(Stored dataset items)
"""
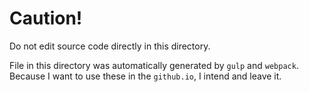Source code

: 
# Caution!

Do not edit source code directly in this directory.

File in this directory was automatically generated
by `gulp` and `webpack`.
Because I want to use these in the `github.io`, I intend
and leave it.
"""
Only lines with the word "directory" are wanted. Find and copy them from the records above.

Answer section »
Do not edit source code directly in this directory.
File in this directory was automatically generated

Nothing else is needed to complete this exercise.